Introduction

This project was completed as part of my AI course, addressing two machine learning objectives. In the supervised learning component, I utilized Polynomial Ridge Regression to predict a target variable z based on input features x and y. For the unsupervised learning task, I applied Gaussian Mixture Models (GMM) to identify clusters within two datasets, labeled A and B. With a supervised dataset of 50 samples and two undisclosed datasets for unsupervised analysis, my goal was to develop effective models and present the outcomes through clear visualizations. This page outlines my methodology and findings.


How to Run It

Repo: SL-and-UL-machine-learning

Supervised Learning

  • Dependencies:
    pip install scikit-learn numpy pandas
    
  • Steps:
    1. Clone the repo.
    2. To train a model: python3 train_model.py
    3. To visualize results: python3 visualize_model.py
  • Other useful scripts
    1. Generate synthetic data: python3 generate_samples.py
    2. Plot x and y vs. z: python3 xy.py

Unsupervised Learning

  • Done in MATLAB. Needs datasets A and B (not shared here). Run the script to fit GMMs and see cluster plots.

Supervised Learning: Polynomial Ridge Regression

Task

I was provided with three CSV files: x and y as input attributes and z as the target variable. Each contains 50 float values in a single row. The task was to select a supervised learning method, train multiple models, and predict z for unseen data, outputting the results to z-predicted.csv.

Approach

I first wanted to visualize what I was working with to see if there were any trends or patterns I could identify. I stacked x and y into a 50x2 matrix and plotted them against z with a quick matplotlib script:

xy.jpg

Immediately what stood out to me was that this data was non-linear and followed a cubic trend. This meant I could use Polynomial Regression to follow the polynomial function. Because it’s cubic, that means I would use a degree 3 to match the curve. But there’s also slight noise in the data, and a plain linear regressor would risk overfitting. So we need a way to regularize against this. This is when I discovered Ridge Regression, but first to demonstrate, here is an example of a trained model that utilizes a linear regressor (alpha=0, no regularization):

XY-alpha=0.jpg

The predicted z values (red) align exactly with the original data which is a clear sign of severe overfitting. This is where ridge regression can come in to smooth out the predictions and more closely follow an underlining trend. Ridge adds an L2 penalty via an alpha constant. A higher alpha means more noise control. I ran a couple more tests to find an optimal alpha constant [10, 25, 100, 1000]:

XY-alpha=10.jpg XY-alpha=25.jpg XY-alpha=100.jpg XY-alpha=1000.jpg

I thought alpha=25 provided a great balance between an overfit and underfit risk among all other cases I tested.

Training and Testing

I trained 5 models with degree 3 and alpha=25, each with a different random seed to account for variability. My trainingn splits were 80% train and 20% test. I picked the one with the lowest test MSE for simplicity. To double-check, I compared it against alpha=0, 10, 100, etc., and 25 still provided optimal results.

Since the z values were extremely large (in the billion) in comparison to the x and y values, I decided to use StandardScaler to normalize all values, then unscale predictions to match the original scale.

To prove it wasn’t a fluke, I made synthetic data mimicking the CSV files—100 samples with some extra large noise:

synthetic-xy.jpg XY-synthetic-alpha=25.jpg

The model nailed it, balancing fit and generalization.

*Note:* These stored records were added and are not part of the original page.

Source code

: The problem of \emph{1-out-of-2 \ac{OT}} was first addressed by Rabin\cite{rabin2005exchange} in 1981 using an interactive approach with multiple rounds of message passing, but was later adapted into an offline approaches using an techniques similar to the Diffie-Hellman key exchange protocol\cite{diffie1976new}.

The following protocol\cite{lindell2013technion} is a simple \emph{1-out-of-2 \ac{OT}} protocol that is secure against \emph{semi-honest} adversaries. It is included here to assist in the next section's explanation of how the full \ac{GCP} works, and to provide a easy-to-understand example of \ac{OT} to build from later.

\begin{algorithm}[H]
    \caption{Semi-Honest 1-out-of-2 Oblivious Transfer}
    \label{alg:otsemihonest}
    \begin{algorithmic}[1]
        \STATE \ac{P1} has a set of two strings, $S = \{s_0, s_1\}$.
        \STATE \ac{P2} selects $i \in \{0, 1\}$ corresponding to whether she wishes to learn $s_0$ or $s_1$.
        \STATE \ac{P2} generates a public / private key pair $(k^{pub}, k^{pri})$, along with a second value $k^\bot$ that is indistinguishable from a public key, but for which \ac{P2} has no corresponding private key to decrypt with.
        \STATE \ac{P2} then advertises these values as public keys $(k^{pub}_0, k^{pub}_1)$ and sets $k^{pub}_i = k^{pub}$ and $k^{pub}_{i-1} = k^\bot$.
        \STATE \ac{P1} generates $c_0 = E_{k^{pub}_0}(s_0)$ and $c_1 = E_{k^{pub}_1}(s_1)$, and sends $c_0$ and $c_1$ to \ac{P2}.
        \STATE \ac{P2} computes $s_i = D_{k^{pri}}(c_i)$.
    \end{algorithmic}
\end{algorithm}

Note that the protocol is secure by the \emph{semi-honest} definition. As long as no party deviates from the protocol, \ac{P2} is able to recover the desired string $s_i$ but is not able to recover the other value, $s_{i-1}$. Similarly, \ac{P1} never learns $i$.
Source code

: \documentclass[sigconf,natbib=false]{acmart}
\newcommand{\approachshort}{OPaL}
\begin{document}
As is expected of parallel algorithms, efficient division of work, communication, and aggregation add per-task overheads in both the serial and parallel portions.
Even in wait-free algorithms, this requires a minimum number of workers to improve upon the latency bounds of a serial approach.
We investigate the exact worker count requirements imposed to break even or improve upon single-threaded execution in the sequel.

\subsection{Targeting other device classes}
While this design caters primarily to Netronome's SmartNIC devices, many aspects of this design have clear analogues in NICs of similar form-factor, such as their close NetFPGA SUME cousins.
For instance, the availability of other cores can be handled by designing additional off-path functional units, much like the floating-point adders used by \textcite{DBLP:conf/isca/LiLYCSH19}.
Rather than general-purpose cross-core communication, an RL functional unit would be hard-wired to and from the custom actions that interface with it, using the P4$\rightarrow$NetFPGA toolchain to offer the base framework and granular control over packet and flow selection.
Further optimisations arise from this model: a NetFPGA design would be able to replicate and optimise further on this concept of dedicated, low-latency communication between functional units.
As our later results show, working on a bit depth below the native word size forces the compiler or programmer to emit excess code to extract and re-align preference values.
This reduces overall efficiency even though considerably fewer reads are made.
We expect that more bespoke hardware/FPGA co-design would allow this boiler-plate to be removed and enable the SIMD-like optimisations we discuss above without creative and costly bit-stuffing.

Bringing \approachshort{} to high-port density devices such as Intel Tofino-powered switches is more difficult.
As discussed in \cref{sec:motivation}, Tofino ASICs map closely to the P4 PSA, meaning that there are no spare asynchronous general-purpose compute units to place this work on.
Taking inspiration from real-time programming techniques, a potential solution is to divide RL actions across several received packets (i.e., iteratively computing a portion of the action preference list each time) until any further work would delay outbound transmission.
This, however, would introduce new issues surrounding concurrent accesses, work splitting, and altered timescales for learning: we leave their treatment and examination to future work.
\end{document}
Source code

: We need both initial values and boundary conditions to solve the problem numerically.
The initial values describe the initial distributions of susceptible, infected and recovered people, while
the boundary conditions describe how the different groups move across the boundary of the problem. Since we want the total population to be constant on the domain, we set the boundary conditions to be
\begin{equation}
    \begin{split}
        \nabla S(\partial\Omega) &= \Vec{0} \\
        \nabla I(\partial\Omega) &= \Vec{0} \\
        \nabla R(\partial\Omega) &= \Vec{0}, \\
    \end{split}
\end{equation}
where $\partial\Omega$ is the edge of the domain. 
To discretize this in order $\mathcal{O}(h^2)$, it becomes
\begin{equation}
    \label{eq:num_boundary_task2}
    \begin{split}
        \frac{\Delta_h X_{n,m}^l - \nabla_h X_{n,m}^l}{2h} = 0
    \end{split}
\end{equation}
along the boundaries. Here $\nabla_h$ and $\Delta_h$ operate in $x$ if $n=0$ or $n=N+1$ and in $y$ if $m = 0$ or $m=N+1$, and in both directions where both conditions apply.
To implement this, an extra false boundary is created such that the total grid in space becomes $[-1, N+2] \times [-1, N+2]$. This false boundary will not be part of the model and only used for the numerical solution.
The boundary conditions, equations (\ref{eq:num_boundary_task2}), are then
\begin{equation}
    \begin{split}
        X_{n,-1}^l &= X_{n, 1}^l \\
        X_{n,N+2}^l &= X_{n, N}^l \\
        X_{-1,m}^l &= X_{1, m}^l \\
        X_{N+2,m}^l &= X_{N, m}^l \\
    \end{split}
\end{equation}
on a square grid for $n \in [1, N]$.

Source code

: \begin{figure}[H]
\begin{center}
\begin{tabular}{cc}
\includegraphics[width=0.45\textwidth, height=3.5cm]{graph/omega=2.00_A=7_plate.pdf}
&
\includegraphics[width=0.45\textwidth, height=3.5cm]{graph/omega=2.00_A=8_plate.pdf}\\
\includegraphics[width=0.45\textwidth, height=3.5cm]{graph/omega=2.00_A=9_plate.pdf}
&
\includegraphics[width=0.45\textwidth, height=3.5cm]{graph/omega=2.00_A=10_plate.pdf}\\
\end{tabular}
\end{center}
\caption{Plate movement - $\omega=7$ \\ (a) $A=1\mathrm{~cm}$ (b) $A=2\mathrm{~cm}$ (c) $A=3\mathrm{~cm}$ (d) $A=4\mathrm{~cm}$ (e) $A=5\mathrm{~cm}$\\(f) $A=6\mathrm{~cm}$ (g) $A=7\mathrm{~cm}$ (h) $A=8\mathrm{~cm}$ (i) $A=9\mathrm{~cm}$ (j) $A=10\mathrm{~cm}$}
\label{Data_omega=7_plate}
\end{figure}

Unsupervised Learning: Gaussian Mixture Models

Task

Given two datasets, A and B, the task was to identify the number of clusters (k), their means, and covariances using an unsupervised learning method. Additionally, I needed to determine if any clusters were repeated across the datasets.

  • DatasetA DatasetA.jpg
  • DatasetB DatasetB.jpg

Approach

I opted for Gaussian Mixture Models (GMM) since GMM is well-suited for ellipsoidal clusters. It’s also widely used in advanced applications, so I thought this could be a great way to learn about it.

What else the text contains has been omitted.